- What needs to be done -
Word for word, repeat the lines of the records from the first line up to and including the line that contains "0.932 & 0.296 \\", passing over any pictures.

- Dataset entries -
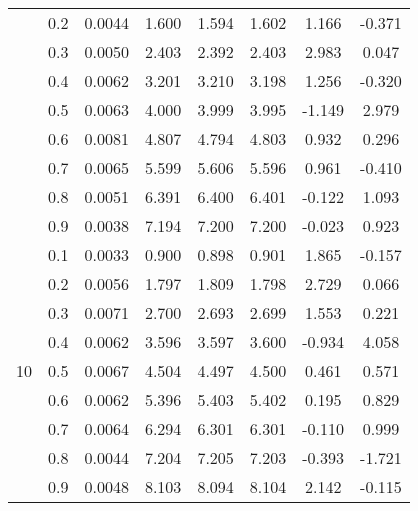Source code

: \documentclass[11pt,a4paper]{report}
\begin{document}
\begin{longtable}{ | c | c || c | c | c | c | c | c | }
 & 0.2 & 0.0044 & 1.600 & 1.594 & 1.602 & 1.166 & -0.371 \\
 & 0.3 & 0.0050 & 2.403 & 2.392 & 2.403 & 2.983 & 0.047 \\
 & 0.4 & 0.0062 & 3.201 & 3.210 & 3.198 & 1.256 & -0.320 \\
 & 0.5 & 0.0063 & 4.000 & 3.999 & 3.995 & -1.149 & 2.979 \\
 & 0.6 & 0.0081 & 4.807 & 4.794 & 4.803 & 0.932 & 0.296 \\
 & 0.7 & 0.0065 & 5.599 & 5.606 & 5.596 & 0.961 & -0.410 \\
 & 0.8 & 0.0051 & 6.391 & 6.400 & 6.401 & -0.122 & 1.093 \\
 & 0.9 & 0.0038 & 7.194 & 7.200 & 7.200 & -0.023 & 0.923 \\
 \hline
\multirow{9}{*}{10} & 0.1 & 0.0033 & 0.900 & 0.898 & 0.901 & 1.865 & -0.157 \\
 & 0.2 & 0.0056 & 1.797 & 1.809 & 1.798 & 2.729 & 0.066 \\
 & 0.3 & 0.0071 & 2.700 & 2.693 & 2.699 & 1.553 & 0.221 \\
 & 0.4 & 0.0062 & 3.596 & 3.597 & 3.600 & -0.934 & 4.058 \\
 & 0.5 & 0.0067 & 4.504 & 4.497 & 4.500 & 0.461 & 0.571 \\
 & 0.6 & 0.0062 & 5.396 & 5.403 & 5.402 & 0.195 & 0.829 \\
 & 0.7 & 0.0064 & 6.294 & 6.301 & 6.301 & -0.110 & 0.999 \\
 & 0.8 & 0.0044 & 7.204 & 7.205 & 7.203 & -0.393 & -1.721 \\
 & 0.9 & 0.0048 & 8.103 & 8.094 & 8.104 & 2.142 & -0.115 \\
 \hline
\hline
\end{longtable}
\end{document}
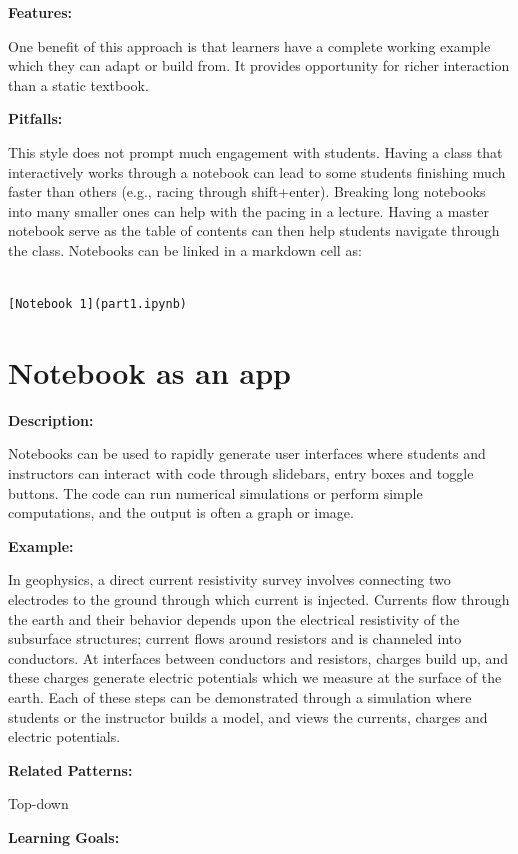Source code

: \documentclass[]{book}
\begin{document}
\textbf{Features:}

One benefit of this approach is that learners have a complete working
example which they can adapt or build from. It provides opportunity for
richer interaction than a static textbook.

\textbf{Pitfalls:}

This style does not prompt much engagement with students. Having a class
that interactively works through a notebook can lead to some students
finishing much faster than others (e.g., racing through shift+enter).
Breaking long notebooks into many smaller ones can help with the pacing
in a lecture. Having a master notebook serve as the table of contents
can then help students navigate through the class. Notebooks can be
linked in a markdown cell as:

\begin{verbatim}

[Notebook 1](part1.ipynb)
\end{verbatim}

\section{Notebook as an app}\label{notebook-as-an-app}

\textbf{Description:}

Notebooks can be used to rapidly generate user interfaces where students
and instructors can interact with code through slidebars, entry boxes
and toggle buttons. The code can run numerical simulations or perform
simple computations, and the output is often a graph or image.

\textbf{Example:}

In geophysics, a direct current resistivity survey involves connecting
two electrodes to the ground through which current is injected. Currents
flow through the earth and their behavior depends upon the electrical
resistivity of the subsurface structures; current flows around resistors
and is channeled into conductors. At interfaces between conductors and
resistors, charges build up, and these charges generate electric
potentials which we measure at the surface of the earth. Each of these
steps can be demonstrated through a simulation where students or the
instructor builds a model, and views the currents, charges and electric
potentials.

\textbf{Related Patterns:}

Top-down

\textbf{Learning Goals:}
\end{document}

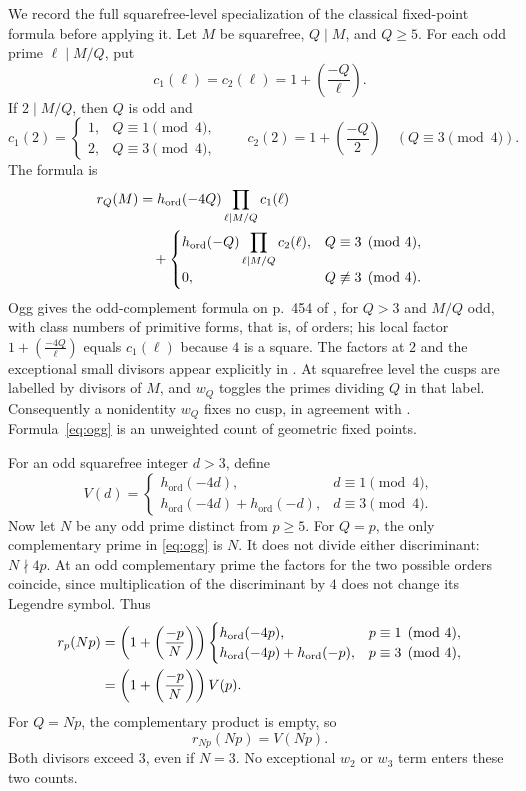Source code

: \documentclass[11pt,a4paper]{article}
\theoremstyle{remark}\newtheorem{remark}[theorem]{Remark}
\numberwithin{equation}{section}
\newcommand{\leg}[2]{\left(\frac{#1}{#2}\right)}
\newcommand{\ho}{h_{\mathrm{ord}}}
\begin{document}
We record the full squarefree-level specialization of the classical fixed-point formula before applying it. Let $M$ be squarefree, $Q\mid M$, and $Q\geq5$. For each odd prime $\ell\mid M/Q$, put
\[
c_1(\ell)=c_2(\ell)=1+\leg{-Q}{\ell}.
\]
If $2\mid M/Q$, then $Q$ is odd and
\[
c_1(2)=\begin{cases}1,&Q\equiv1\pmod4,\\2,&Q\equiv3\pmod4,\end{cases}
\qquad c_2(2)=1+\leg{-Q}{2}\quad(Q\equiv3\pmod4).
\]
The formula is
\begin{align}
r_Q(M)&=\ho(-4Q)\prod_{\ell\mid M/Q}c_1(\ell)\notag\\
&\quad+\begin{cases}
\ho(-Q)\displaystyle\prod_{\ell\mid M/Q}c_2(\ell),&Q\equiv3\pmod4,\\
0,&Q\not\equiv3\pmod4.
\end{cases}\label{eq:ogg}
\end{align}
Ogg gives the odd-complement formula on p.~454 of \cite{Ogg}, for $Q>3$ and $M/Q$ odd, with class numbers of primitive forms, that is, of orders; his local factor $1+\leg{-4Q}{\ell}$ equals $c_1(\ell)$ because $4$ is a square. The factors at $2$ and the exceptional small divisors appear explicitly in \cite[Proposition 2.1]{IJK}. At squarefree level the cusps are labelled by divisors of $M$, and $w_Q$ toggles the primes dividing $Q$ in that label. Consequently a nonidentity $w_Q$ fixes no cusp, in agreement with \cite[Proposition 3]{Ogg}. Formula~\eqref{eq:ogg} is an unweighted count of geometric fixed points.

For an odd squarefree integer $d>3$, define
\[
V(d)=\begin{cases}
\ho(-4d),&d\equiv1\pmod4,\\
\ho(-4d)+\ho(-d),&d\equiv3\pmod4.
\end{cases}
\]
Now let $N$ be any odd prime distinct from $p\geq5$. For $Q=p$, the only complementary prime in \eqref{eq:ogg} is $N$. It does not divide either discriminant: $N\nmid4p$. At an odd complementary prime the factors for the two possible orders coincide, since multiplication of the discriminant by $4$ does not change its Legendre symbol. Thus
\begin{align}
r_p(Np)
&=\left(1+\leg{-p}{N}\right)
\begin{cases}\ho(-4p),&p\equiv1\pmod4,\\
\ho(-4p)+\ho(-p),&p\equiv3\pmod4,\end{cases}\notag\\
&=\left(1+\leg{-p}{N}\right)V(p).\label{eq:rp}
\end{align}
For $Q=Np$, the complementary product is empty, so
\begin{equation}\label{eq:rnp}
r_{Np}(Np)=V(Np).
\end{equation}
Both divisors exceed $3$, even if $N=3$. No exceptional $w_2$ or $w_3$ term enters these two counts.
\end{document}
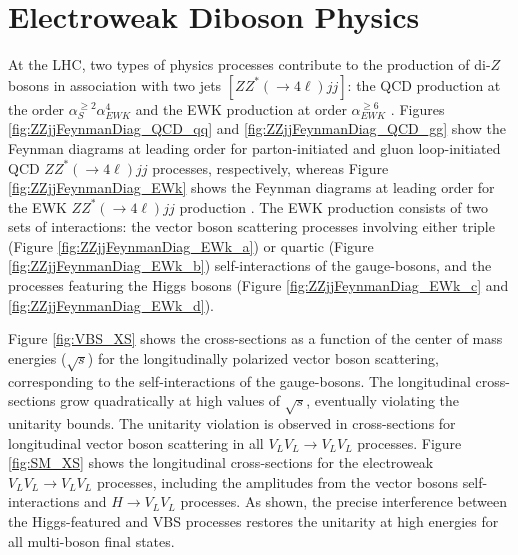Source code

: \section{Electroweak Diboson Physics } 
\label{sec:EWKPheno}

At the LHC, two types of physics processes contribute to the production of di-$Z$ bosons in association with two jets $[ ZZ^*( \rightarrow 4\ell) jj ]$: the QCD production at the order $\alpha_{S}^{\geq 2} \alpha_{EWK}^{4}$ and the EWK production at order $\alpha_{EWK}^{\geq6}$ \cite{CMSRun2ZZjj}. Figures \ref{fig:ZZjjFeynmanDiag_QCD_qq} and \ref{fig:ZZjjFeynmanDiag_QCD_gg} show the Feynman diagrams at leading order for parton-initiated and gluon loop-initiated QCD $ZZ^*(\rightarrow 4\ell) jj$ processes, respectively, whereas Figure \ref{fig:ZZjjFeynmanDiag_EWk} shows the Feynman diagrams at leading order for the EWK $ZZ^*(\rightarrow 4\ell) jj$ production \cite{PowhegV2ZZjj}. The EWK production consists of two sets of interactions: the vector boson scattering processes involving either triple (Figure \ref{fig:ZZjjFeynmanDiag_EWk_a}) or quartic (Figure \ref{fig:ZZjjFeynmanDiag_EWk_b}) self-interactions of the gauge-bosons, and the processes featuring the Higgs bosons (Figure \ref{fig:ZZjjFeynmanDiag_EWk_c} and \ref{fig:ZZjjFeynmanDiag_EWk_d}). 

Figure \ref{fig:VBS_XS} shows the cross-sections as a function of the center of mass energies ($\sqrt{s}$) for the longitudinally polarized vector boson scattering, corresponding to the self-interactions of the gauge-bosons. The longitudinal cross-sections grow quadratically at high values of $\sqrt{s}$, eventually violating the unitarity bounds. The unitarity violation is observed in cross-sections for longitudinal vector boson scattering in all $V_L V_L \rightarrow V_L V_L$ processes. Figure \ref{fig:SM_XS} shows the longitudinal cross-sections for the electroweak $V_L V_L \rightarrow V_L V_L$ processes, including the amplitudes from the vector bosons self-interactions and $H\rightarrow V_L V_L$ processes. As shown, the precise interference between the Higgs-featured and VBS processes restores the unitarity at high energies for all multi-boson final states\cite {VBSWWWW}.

- Task solution -
Source code

: \documentclass[11pt,a4paper]{report}
\begin{document}
\begin{longtable}{ | c | c || c | c | c | c | c | c | }
 & 0.2 & 0.0044 & 1.600 & 1.594 & 1.602 & 1.166 & -0.371 \\
 & 0.3 & 0.0050 & 2.403 & 2.392 & 2.403 & 2.983 & 0.047 \\
 & 0.4 & 0.0062 & 3.201 & 3.210 & 3.198 & 1.256 & -0.320 \\
 & 0.5 & 0.0063 & 4.000 & 3.999 & 3.995 & -1.149 & 2.979 \\
 & 0.6 & 0.0081 & 4.807 & 4.794 & 4.803 & 0.932 & 0.296 \\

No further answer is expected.